Formel-1-Chef Bernie Ecclestone ist fest davon überzeugt, dass die Verschiebung der Startzeit in Sepang nicht der Auslöser für das Regenchaos war

(Motorsport-Total.com) - Zum ersten Mal seit fast 20 Jahren musste ein Formel-1-Rennen aufgrund von schweren Regenfällen vorzeitig abgebrochen werden - der Große Preis von Malaysia fiel buchstäblich ins Wasser. Schuld daran könnte nicht zuletzt der späte Rennstart um 17 Uhr Ortszeit gewesen sein, denn nur deshalb war nach dem Abbruch nicht mehr an einen Neustart zu denken: Die Dämmerung brach langsam aber sicher schon über den Sepang International Circuit (SIC) herein. Doch Ecclestone wiegelt ab.

Bernie Ecclestone (Formel-1-Chef)

Bernie Ecclestone bleibt dabei: Die Startzeit war okay, nur der Regen nicht... Zoom

"Ich kann in der Startzeit nichts Falsches erkennen - wir haben um den Regen einfach nicht Bescheid gewusst", sagte Ecclestone nach dem zweiten Rennen gegenüber 'Autosport'. "Das einzige, was mich beschäftigt, ist der Regen. Wären wir um 14 Uhr gefahren, dann hätte es aber ebenfalls geregnet", hielt der Formel-1-Chef fest - auch das Sprintrennen der GP2-Asia-Rennserie war in Sepang vom Regen überrascht worden.#w1#

Während Ecclestone mit der Startzeit offenbar zufrieden ist, wollen die Streckenbetreiber genau analysieren, ob ein Rennstart um 17 Uhr wirklich sinnvoll ist. "Wir werden uns das genau ansehen", versprach der SIC-Vorsitzende Datuk Mokhzani Mahathir in der 'New Strait Times'. "Wir sind noch nicht sicher, wann wir im kommenden Jahr ins Rennen gehen werden. Wir müssen die Startzeit für das nächstjährige Rennen aber auf jeden Fall überprüfen."

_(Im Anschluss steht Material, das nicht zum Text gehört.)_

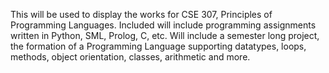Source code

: This will be used to display the works for CSE 307, Principles of Programming Languages.  Included will include programming assignments written in Python, SML, Prolog, C, etc.  Will include a semester long project, the formation of a Programming Language supporting datatypes, loops, methods, object orientation, classes, arithmetic and more.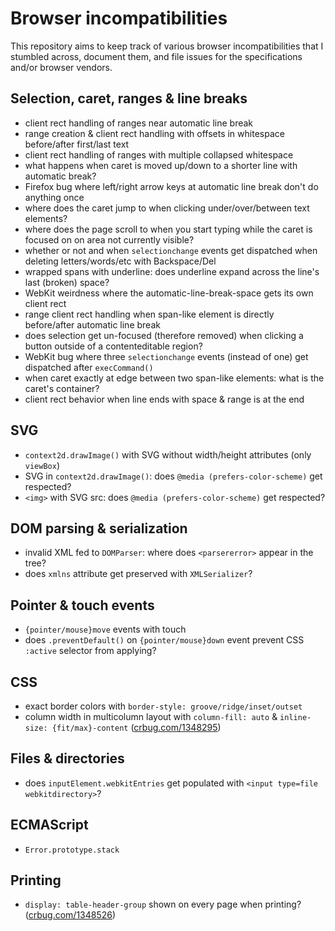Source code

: 
# Browser incompatibilities

This repository aims to keep track of various browser incompatibilities that I stumbled across, document them, and file issues for the specifications and/or browser vendors.

## Selection, caret, ranges & line breaks
- client rect handling of ranges near automatic line break
- range creation & client rect handling with offsets in whitespace before/after first/last text
- client rect handling of ranges with multiple collapsed whitespace
- what happens when caret is moved up/down to a shorter line with automatic break?
- Firefox bug where left/right arrow keys at automatic line break don't do anything once
- where does the caret jump to when clicking under/over/between text elements?
- where does the page scroll to when you start typing while the caret is focused on on area not currently visible?
- whether or not and when `selectionchange` events get dispatched when deleting letters/words/etc with Backspace/Del
- wrapped spans with underline: does underline expand across the line's last (broken) space?
- WebKit weirdness where the automatic-line-break-space gets its own client rect
- range client rect handling when span-like element is directly before/after automatic line break
- does selection get un-focused (therefore removed) when clicking a button outside of a contenteditable region?
- WebKit bug where three `selectionchange` events (instead of one) get dispatched after `execCommand()`
- when caret exactly at edge between two span-like elements: what is the caret's container?
- client rect behavior when line ends with space & range is at the end

## SVG
- `context2d.drawImage()` with SVG without width/height attributes (only `viewBox`)
- SVG in `context2d.drawImage()`: does `@media (prefers-color-scheme)` get respected?
- `<img>` with SVG src: does `@media (prefers-color-scheme)` get respected?

## DOM parsing & serialization
- invalid XML fed to `DOMParser`: where does `<parsererror>` appear in the tree?
- does `xmlns` attribute get preserved with `XMLSerializer`?

## Pointer & touch events
- `{pointer/mouse}move` events with touch
- does `.preventDefault()` on `{pointer/mouse}down` event prevent CSS `:active` selector from applying?

## CSS
- exact border colors with `border-style: groove/ridge/inset/outset`
- column width in multicolumn layout with `column-fill: auto` & `inline-size: {fit/max}-content` ([crbug.com/1348295](https://bugs.chromium.org/p/chromium/issues/detail?id=1348295))

## Files & directories
- does `inputElement.webkitEntries` get populated with `<input type=file webkitdirectory>`?

## ECMAScript
- `Error.prototype.stack`

## Printing
- `display: table-header-group` shown on every page when printing? ([crbug.com/1348526](https://bugs.chromium.org/p/chromium/issues/detail?id=1348526))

BMW Motorsport Direktor Mario Theissen ist kein Fan der späten Rennstarts und spricht sich für einen früheren Rennbeginn oder ein Nachtrennen aus - aber gegen eine Zwischenlösung à la Rennstart am späten Nachmittag: "Wir sollten kein Rennen in der Dämmerung fahren. Entweder fahren wir ohne Beleuchtung und damit früher am Tag, oder wir veranstalten ein Nachtrennen, bei dem man neustarten kann, wann man will."

Lewis Hamilton, Nick Heidfeld

Bestes Rennwetter sieht anders aus: Nick Heidfeld und Lewis Hamilton in Sepang Zoom

"Die Geschichte hier war grenzwertig. Es wäre schon im Trockenen nicht ganz okay gewesen und ich habe gehört, dass man sich bereits für das kommende Jahr Gedanken macht", meinte Theissen und kam auf die heftigen Niederschläge während des Rennens zu sprechen: "So etwas wollen wir garantiert nicht sehen, aber das liegt nicht an der Tageszeit. Das gab es auch in São Paulo um zwei Uhr nachmittags."

"Wir müssen einfach erkennen, dass die Regenwahrscheinlichkeit in Malaysia am Nachmittag möglicherweise zunimmt", so der BMW Motorsport Direktor. Beat Zehnder, Teammanager beim BMW Sauber F1 Team, fügte gegenüber 'Motorsport-Total.com' an: "Wir wissen aus Erfahrung, dass es hier sehr früh dunkel wird und dass die Wahrscheinlichkeit für starken Regen am späten Nachmittag viel höher ist."

Den Verweis auf die Dämmerung lässt Renault-Teamchef Flavio Briatore aber nicht gelten: "Hier ging es nur um das Wetter", sagte der Italiener gegenüber 'Autosport'. "Du kannst vielleicht die Startzeit kontrollieren, aber eben nicht das Wetter. Wir hatten halt viel Pech, denn auch am Samstag hat es zu dieser Zeit ordentlich geregnet. Das Wetter einmal außen vorgelassen: Ich denke, für Europa war dieser Zeitplan richtig gut. Ich bin mir sicher, dass die Zuschauer ihren Spaß hatten."